Because we can now compile almost *anything* into Javascript, and the ability will only increase, I don't think it's a problem.

Everyone is now targetting Javascript - Adobe Flash, we have LLVM (enscripten). And Mozilla's "asm.js" - which is just an extension of Javascript (actually, erm, a reduced set of JS, but with an efficient native compiler) means that we might be able to approach (in some cases) native performance using Javascript.

So I think that all the other things - Dart, NaCl etc, are just distractions, all roads appear to lead to Javascript. Although we're all using js under the covers, many of us won't be writing much of it however.

Yes there can, and yes there are. They are generally implemented as browser plugins. Flash and Java are the two prime examples, and Shockwave, Silverlight/Moonlight, and the Unity3D Plugin are also fairly popular.

By what definition are flash and java better than Javascript for the web? They are both dying out rather quickly now and for a good reason.

Yes there can, and yes there are. They are generally implemented as browser plugins. Flash and Java are the two prime examples, and Shockwave, Silverlight/Moonlight, and the Unity3D Plugin are also fairly popular.

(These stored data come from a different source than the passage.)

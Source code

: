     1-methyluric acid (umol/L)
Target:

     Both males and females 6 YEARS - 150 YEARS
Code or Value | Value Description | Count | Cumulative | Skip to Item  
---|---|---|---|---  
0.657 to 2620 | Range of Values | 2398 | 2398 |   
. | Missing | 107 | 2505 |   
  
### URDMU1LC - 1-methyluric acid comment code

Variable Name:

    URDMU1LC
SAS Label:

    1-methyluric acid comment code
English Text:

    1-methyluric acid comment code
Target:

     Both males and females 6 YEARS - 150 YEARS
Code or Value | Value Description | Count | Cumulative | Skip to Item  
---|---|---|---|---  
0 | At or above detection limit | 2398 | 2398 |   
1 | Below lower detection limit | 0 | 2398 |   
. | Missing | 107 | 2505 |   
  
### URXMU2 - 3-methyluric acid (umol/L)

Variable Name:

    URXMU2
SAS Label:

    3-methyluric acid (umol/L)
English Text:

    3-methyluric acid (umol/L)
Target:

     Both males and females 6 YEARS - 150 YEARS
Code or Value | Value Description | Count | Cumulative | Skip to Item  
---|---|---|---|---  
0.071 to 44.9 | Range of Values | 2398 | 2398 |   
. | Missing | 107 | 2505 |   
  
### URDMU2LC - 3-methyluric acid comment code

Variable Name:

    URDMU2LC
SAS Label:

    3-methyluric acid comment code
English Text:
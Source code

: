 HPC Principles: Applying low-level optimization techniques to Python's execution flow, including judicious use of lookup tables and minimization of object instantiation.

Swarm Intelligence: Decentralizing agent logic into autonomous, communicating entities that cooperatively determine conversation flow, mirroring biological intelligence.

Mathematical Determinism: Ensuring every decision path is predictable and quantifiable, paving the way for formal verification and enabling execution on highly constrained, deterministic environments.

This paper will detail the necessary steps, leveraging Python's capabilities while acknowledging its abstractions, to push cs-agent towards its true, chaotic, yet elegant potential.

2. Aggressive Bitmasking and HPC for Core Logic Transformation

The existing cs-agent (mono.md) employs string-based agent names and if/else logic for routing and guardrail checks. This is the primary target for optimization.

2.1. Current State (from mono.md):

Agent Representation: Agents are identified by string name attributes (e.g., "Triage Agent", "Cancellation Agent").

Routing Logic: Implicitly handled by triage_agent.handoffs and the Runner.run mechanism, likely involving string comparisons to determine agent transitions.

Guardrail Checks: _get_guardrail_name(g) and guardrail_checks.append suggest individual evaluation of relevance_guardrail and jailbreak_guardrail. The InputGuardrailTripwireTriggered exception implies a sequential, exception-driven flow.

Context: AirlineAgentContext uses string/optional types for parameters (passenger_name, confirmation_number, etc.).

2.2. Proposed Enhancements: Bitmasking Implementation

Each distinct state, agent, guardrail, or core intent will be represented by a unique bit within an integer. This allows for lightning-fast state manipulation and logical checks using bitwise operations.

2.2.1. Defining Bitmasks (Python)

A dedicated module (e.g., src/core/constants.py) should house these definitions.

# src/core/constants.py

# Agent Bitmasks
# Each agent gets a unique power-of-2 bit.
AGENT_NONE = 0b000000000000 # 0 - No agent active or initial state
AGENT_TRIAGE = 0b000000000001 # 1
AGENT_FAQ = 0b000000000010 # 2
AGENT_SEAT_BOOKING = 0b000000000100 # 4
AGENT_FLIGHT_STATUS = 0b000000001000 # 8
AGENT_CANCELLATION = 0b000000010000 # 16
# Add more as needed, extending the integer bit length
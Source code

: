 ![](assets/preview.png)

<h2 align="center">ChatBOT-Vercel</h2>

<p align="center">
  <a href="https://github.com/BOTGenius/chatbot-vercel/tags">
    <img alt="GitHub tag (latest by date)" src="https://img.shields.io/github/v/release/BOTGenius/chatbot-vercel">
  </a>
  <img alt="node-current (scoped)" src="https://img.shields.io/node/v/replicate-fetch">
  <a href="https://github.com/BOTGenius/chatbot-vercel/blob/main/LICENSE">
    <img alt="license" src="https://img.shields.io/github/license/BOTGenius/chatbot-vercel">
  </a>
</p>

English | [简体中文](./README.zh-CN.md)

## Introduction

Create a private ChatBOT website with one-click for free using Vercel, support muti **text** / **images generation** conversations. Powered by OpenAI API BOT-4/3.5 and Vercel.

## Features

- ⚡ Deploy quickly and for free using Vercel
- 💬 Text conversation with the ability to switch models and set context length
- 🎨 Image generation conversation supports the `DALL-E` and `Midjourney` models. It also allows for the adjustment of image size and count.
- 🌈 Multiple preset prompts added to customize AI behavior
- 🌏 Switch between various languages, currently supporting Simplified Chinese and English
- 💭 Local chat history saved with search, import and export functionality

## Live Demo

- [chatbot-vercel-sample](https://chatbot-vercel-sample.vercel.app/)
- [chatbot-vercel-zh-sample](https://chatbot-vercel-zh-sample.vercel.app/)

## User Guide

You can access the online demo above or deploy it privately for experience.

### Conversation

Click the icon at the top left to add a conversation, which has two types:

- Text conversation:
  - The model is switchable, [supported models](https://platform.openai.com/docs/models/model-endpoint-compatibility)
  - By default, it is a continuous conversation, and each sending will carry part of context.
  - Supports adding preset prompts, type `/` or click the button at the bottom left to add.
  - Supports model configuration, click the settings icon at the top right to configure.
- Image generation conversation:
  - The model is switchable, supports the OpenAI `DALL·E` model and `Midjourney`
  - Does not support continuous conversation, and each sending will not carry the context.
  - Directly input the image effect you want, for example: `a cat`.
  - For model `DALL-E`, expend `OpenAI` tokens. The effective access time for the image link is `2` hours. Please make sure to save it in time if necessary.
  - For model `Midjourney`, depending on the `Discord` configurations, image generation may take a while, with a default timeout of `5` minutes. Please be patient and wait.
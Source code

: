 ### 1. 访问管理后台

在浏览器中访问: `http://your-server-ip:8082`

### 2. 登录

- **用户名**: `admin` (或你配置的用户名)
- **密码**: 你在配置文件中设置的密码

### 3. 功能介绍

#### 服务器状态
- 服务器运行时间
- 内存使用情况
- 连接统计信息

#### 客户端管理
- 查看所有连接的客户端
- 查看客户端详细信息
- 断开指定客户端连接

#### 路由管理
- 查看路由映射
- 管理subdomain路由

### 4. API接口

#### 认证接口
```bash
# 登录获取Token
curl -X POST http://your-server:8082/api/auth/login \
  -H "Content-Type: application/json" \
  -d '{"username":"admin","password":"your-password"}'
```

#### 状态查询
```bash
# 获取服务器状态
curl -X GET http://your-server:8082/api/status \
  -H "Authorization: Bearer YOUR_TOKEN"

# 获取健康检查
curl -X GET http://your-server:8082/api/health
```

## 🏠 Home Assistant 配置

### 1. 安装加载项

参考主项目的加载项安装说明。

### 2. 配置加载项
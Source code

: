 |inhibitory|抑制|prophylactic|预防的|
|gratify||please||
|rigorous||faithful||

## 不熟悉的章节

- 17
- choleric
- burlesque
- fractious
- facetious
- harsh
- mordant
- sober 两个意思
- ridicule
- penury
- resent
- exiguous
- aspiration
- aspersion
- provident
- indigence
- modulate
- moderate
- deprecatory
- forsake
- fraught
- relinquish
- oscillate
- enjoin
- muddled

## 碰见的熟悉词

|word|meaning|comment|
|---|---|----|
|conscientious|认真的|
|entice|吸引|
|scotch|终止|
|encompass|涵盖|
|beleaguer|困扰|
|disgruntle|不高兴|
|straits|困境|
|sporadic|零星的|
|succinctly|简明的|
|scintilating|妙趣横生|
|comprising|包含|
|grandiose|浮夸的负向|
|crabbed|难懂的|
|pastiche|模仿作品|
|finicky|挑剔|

By what definition are flash and java better than Javascript for the web? They are both dying out rather quickly now and for a good reason.

Java is still going strong for app development ...

I cannot remember the books I've read any more than the meals I have eaten; even so, they have made me.

~ Ralph Waldo Emerson

Am I wrong or is compiling Dart to JavaScript just a temporary solution? I thought they will try to really establish it once Browsers implement a certain planned abstraction standard that will allow other scripting languages besides JavaScript to run natively.

And what motivation does Microsoft or Mozilla have to run Dart in their browsers?